Ferlaino prese direttamente il terzino William Prunier dal Montpellier e disse: «Non è un Adone, ma vi assicuro che è un giocatore di grande efficacia». Brutto era e giocò tre partite. Ottavio Bianchi, nei quadri societari, assunse Bortolo Mutti. Cinque partite, quattro punti. Da Fragneto Monforte, dov’era a un convegno di sport, Ferlaino lo licenziò per telefono. Bianchi si dimise per solidarietà. E arrivò Mazzone, troppo onesto per un crac annunciato. Chiamò dall’Austria Giuseppe Giannini, 33 anni, suo pupillo a Roma e principe in pensione allo Sturm Graz, entrambi travolti da un insolito destino nell’azzurro mare di Napoli. Quattro partite, zero punti. Se ne andarono insieme a fine novembre. E venne l’autunno e arrivò Galeone, chiamato da Salvatore Bagni responsabile del settore tecnico.
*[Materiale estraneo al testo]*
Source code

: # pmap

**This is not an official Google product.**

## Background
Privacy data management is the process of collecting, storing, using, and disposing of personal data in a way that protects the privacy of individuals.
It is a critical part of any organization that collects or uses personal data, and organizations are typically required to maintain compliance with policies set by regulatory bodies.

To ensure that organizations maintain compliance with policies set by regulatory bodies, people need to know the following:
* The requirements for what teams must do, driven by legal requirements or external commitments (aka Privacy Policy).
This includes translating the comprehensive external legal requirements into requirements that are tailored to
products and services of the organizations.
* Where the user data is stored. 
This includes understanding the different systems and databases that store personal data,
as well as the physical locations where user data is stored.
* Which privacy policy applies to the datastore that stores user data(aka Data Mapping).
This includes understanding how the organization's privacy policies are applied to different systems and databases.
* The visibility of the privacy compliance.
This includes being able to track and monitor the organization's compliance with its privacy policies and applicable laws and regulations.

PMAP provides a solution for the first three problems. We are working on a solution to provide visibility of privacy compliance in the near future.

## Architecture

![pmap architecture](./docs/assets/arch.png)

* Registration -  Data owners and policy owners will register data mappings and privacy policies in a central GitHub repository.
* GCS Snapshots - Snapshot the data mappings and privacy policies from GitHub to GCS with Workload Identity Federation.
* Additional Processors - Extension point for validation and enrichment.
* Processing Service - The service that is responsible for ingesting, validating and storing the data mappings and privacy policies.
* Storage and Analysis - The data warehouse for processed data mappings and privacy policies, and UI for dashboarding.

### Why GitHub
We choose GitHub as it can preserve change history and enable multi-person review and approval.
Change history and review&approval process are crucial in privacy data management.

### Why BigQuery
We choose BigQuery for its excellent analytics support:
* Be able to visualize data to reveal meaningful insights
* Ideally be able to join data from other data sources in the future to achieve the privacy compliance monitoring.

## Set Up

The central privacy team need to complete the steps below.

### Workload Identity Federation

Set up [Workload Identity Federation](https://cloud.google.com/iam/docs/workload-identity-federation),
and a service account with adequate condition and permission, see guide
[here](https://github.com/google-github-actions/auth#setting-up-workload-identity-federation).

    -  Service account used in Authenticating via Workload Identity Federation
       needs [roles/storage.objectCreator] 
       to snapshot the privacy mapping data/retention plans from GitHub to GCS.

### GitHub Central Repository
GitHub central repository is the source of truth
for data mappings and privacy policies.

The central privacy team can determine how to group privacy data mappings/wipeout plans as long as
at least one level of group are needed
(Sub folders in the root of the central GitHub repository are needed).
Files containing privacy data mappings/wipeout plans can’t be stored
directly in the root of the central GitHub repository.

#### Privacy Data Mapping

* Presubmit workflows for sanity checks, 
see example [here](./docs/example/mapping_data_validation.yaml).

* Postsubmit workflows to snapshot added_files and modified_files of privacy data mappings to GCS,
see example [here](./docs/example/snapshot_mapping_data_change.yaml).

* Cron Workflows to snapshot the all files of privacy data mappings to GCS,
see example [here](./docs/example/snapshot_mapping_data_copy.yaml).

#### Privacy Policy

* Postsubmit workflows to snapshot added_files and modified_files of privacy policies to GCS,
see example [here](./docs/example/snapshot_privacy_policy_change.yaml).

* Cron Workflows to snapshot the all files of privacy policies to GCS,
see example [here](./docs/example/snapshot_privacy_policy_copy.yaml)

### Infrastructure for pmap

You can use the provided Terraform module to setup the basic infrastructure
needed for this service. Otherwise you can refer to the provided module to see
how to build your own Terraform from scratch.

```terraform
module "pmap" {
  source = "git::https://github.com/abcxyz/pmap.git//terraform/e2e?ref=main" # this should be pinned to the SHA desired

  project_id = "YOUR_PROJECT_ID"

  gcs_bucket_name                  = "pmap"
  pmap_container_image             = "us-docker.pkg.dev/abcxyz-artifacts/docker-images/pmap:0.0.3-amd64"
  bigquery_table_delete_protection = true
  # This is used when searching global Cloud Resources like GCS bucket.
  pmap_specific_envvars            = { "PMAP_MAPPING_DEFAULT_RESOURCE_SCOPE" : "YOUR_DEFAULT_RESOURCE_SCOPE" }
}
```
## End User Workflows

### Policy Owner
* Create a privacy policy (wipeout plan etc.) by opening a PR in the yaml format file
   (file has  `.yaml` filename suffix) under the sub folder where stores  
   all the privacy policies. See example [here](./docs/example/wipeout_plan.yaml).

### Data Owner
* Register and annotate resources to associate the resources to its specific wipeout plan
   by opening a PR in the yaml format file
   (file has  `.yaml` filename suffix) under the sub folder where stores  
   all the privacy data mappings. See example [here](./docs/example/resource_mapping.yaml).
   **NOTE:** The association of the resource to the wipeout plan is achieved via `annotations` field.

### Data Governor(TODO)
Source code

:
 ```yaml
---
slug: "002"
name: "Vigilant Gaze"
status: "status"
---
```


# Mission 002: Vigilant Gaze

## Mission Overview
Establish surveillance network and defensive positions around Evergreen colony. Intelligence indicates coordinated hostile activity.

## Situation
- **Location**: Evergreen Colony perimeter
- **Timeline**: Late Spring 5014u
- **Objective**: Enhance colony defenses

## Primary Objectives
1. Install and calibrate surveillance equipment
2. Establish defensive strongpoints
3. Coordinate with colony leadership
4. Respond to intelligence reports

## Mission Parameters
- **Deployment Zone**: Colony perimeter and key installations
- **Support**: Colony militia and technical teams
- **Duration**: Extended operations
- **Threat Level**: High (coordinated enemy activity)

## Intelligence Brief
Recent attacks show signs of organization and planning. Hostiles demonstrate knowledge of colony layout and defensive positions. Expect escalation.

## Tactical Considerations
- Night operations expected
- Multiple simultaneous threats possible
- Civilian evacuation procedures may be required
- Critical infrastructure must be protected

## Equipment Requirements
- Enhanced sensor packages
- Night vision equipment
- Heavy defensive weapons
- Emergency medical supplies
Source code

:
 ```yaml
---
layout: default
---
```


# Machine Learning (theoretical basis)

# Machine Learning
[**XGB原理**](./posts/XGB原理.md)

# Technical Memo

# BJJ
Nel nome un solido naviglio sulle acque agitate del golfo, bagnolese per giunta, emigrante di ritorno. Nella persona un ironico conversatore. Nei fatti 3 punti in dieci partite. Gli telefonò Bassolino: «Riporti la squadra nelle zone alte». Venne dicembre e ce cadéano ‘nzino a schiocche a schiocche le illusioni azzurre. Anche Galeone chiamò un suo pupillo, Massimiliano Allegri. L’aveva avuto nelle immaginifiche stagioni di Pescara. Galeone disse: «Salvo il Napoli e lascio il calcio». Al Campo Paradiso, dileguatasi l’ultima ombra del pibe de oro, il magazziniere Tommaso Starace esplose dei tric-trac beneauguranti. Nessuno capì che cosa ci facesse Allegri in una banda di patetici masnadieri, calciatori per caso, stranieri che non parlavano l’italiano e italiani che non parlavano il napoletano, una classica “banda di musica” come diciamo a Napoli. Max e la sua figura di giovanotto riccioluto nei garbugli di quell’annata. Fece amicizia con Raffaele Sergio, un trentenne di Cava de’ Tirreni, che giocava terzino. Perdevamo con una regolarità impressionante. Galeone inserì Allegri in squadra a Genova, nella partita a tennis perduta contro la Sampdoria (3-6) con questi martiri in campo: Di Fusco; Baldini, Crasson, Ayala, Facci; Goretti, Asanovic, Rossitto; Bellucci, Allegri, Protti. Allegri giocò sette partite con l’impudente sorriso a labbra lunghe e strette (cinque sconfitte e due pareggi). Quattro volte non finì la gara, sostituito da Longo, Altomare, Asanovic e Panarelli.